General characteristics
- Type: Guided-missile frigate
- Displacement: 4,200 t (4,100 long tons)
- Length: 134 m (439 ft 8 in)
- Beam: 16 m (52 ft 6 in)
- Propulsion: CODAD; 4 × Shaanxi Shaanxi 16 PA6 STC diesel engines (Each producing 5700 kW);
- Speed: 27 knots (50 km/h; 31 mph)
- Range: 8,025 nmi (14,862 km; 9,235 mi)
- Complement: 165
- Sensors & processing systems: Radar :-; SR2410C AESA radar.; Type 517 (SUR17B) VHF air-search radar.; Type 344 fire-control radar (for SSM); 4 × MR-90 Front Dome (for SAM); MR-36A surface-surveillance radar; Type 347G fire-control radar (for H/PJ-26 naval gun); 2 × Racal RM-1290 I Band navigation radar; Sonar :-; MGK-335 medium frequency active/passive sonar system; H/SJG-206 towed array sonar; Communications :-; ZKJ-5 combat data-system (developed from Thomson-CSF TAVITAC) ; HN-900 data link (Chinese equivalent of Link 11); SNTI-240 SATCOM; AKD5000S Ku-band SATCOM;
- Electronic warfare & decoys: Type 922-1 radar warning receiver (RWR); HZ-100 ECM/ELINT system; Kashtan-3 missile jamming system;
- Armament: Anti-air warfare :-; 1 × 32-cell VLS; LY-80N surface-to-air missiles; Anti-surface warfare :-; 1 × 1-cell P-282 SMASH anti-ship ballistic missile; 2 × 2-cell CM-302 anti-ship missiles; Anti-submarine warfare :-; 2 × Type 87 anti-submarine rocket launcher; 2 × Yu-7 anti-submarine torpedo launchers; Guns :-; 1 × 76mm H/PJ-26 naval gun; 2 × Type 1130 CIWS; Decoys :-; 2 × Type 726-4 decoy-launchers;
- Aircraft carried: 1 × Harbin Z-9EC (equipped with CM-501GA land-attack missile)
- Aviation facilities: Flight deck and enclosed helicopter hangar capable of accommodating Harbin Z-9 (or) Kamov Ka-27.
- Notes: Pakistan-specific variant of Type 054A frigate.; Most technologically-sophisticated warships ever exported by China to date.;

= PNS Tughril (F261) =

Pakistani Frigate

PNS Tughril ( F261) is the first of four Chinese built Type 054A/P (Tughril-class) frigates ordered by the Pakistan Navy.
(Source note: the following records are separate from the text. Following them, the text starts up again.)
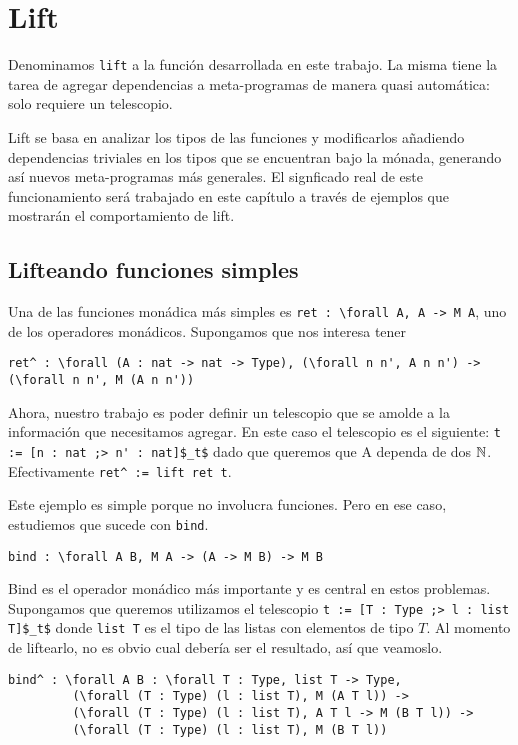 \chapter{Lift}\label{ch:lift}

Denominamos \lstinline{lift} a la función desarrollada en este trabajo.
La misma tiene la tarea de agregar dependencias a meta-programas de manera quasi automática: solo requiere un telescopio.

Lift se basa en analizar los tipos de las funciones y modificarlos añadiendo dependencias triviales en los tipos que se encuentran bajo la mónada, generando así nuevos meta-programas más generales.
El signficado real de este funcionamiento será trabajado en este capítulo a través de ejemplos que mostrarán el comportamiento de lift.

\section{Lifteando funciones simples}

Una de las funciones monádica más simples es \lstinline{ret : \forall A, A -> M A}, uno de los operadores monádicos.
Supongamos que nos interesa tener
\begin{lstlisting}
ret^ : \forall (A : nat -> nat -> Type), (\forall n n', A n n') -> (\forall n n', M (A n n'))
\end{lstlisting}

Ahora, nuestro trabajo es poder definir un telescopio que se amolde a la información que necesitamos agregar.
En este caso el telescopio es el siguiente: \lstinline{t := [n : nat ;> n' : nat]$_t$} dado que queremos que \lstinline{}{A} dependa de dos $\mathbb{N}$. Efectivamente \lstinline{ret^ := lift ret t}.

Este ejemplo es simple porque no involucra funciones. Pero en ese caso, estudiemos que sucede con \lstinline{bind}.
\begin{lstlisting}
bind : \forall A B, M A -> (A -> M B) -> M B
\end{lstlisting}

Bind es el operador monádico más importante y es central en estos problemas.
Supongamos que queremos utilizamos el telescopio \lstinline{t := [T : Type ;> l : list T]$_t$} donde \lstinline{list T} es el tipo de las listas con elementos de tipo $T$.
Al momento de liftearlo, no es obvio cual debería ser el resultado, así que veamoslo.

\begin{lstlisting}
bind^ : \forall A B : \forall T : Type, list T -> Type,
         (\forall (T : Type) (l : list T), M (A T l)) ->
         (\forall (T : Type) (l : list T), A T l -> M (B T l)) ->
         (\forall (T : Type) (l : list T), M (B T l))
\end{lstlisting}

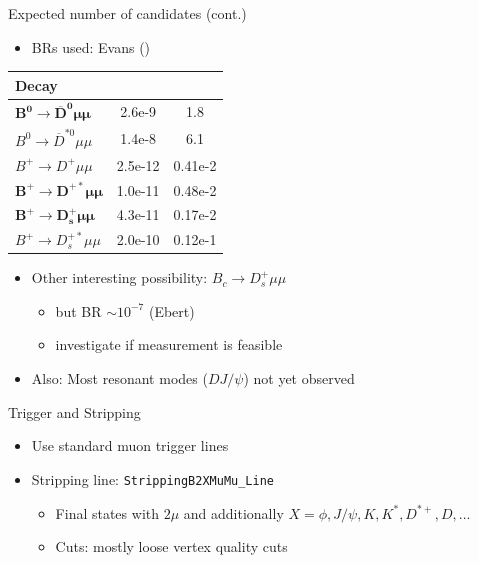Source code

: \documentclass[compress,aspectratio=43]{beamer}
\begin{document}
\begin{frame}[shrink=20]{Expected number of candidates (cont.)}
  \begin{itemize}
    \item BRs used: Evans (\cite{evans1}\cite{evans2})
  \end{itemize}
  \centering
  \begin{tabular}{l S S}
    \toprule
    Decay & {} & {} \\
    \midrule
    $\mathbf{B^0\to \overline{D}^0\mu\mu}$ & 2.6e-9 & 1.8 \\
    $B^0\to \overline{D}^{*0}\mu\mu$ & 1.4e-8 & 6.1 \\
    $B^+\to D^+\mu\mu$ & 2.5e-12 & 0.41e-2 \\
    $\mathbf{B^+\to D^{+*}\mu\mu}$ & 1.0e-11 & 0.48e-2 \\
    $\mathbf{B^+\to D_s^+\mu\mu}$ & 4.3e-11 & 0.17e-2 \\
    $B^+\to D_s^{+*}\mu\mu$ & 2.0e-10 & 0.12e-1 \\
    \bottomrule
  \end{tabular}
  \begin{itemize}
    \item Other interesting possibility: $B_c \to D_s^+\mu\mu$
      \begin{itemize}
        \item but BR $\sim 10^{-7}$ (Ebert\cite{ebert})
        \item investigate if measurement is feasible
      \end{itemize}
    \item Also: Most resonant modes ($D J/\psi$) not yet observed
  \end{itemize}
\end{frame}

\begin{frame}{Trigger and Stripping}
  \begin{itemize}
    \item Use standard muon trigger lines
    \item Stripping line: \texttt{StrippingB2XMuMu\_Line}
      \begin{itemize}
        \item Final states with $2\mu$ and additionally $X=\phi,J/\psi,K,K^*,D^{*+},D,...$
        \item Cuts: mostly loose vertex quality cuts
      \end{itemize}
  \end{itemize}
\end{frame}
\end{document}
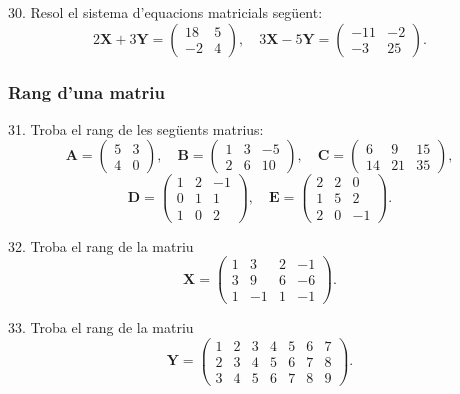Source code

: \documentclass[12pt]{article}
\newcommand{\mat}[1]{\mathbf{#1}}
\begin{document}
\begin{exercici}
30. Resol el sistema d'equacions matricials següent:
\[
2\mat{X} + 3\mat{Y} = 
\begin{pmatrix}
18 & 5 \\
-2 & 4
\end{pmatrix}, \quad 
3\mat{X} - 5\mat{Y} = 
\begin{pmatrix}
-11 & -2 \\
-3 & 25
\end{pmatrix}.
\]
\end{exercici}

\subsubsection{Rang d'una matriu}
\begin{exercici}
31. Troba el rang de les següents matrius:
\[
\mat{A} = 
\begin{pmatrix}
5 & 3 \\
4 & 0
\end{pmatrix}, \quad 
\mat{B} = 
\begin{pmatrix}
1 & 3 & -5 \\
2 & 6 & 10
\end{pmatrix}, \quad 
\mat{C} = 
\begin{pmatrix}
6 & 9 & 15 \\
14 & 21 & 35
\end{pmatrix},
\]
\[
\mat{D} = 
\begin{pmatrix}
1 & 2 & -1 \\
0 & 1 & 1 \\
1 & 0 & 2
\end{pmatrix}, \quad 
\mat{E} = 
\begin{pmatrix}
2 & 2 & 0 \\
1 & 5 & 2 \\
2 & 0 & -1
\end{pmatrix}.
\]
\end{exercici}

\begin{exercici}
32. Troba el rang de la matriu
\[
\mat{X} = 
\begin{pmatrix}
1 & 3 & 2 & -1 \\
3 & 9 & 6 & -6 \\
1 & -1 & 1 & -1
\end{pmatrix}.
\]
\end{exercici}

\begin{exercici}
33. Troba el rang de la matriu
\[
\mat{Y} = 
\begin{pmatrix}
1 & 2 & 3 & 4 & 5 & 6 & 7 \\
2 & 3 & 4 & 5 & 6 & 7 & 8 \\
3 & 4 & 5 & 6 & 7 & 8 & 9
\end{pmatrix}.
\]
\end{exercici}
\end{document}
It was commissioned on 8 November 2021. The Type 054A/P carries HQ-16 medium-range air defense missiles which is an upgrade from the HQ-7 and anti-submarine missiles in a vertical launching system (VLS) system.The ship is named after Emperor Tughril, who was among the founders of the Seljuk Empire.

==Service==

Tughril was formally commissioned into the Pakistan Navy on 24 January 2022, at the Karachi Naval Dockyard, with Pakistan's president - Arif Alvi and the chief of the Pakistan Navy - Amjad Khan Niazi, in attendance. The formal commissioning of Tughril coincided with the induction of ten second-hand WS-61 Sea King naval helicopters into the Pakistan Naval Air Arm.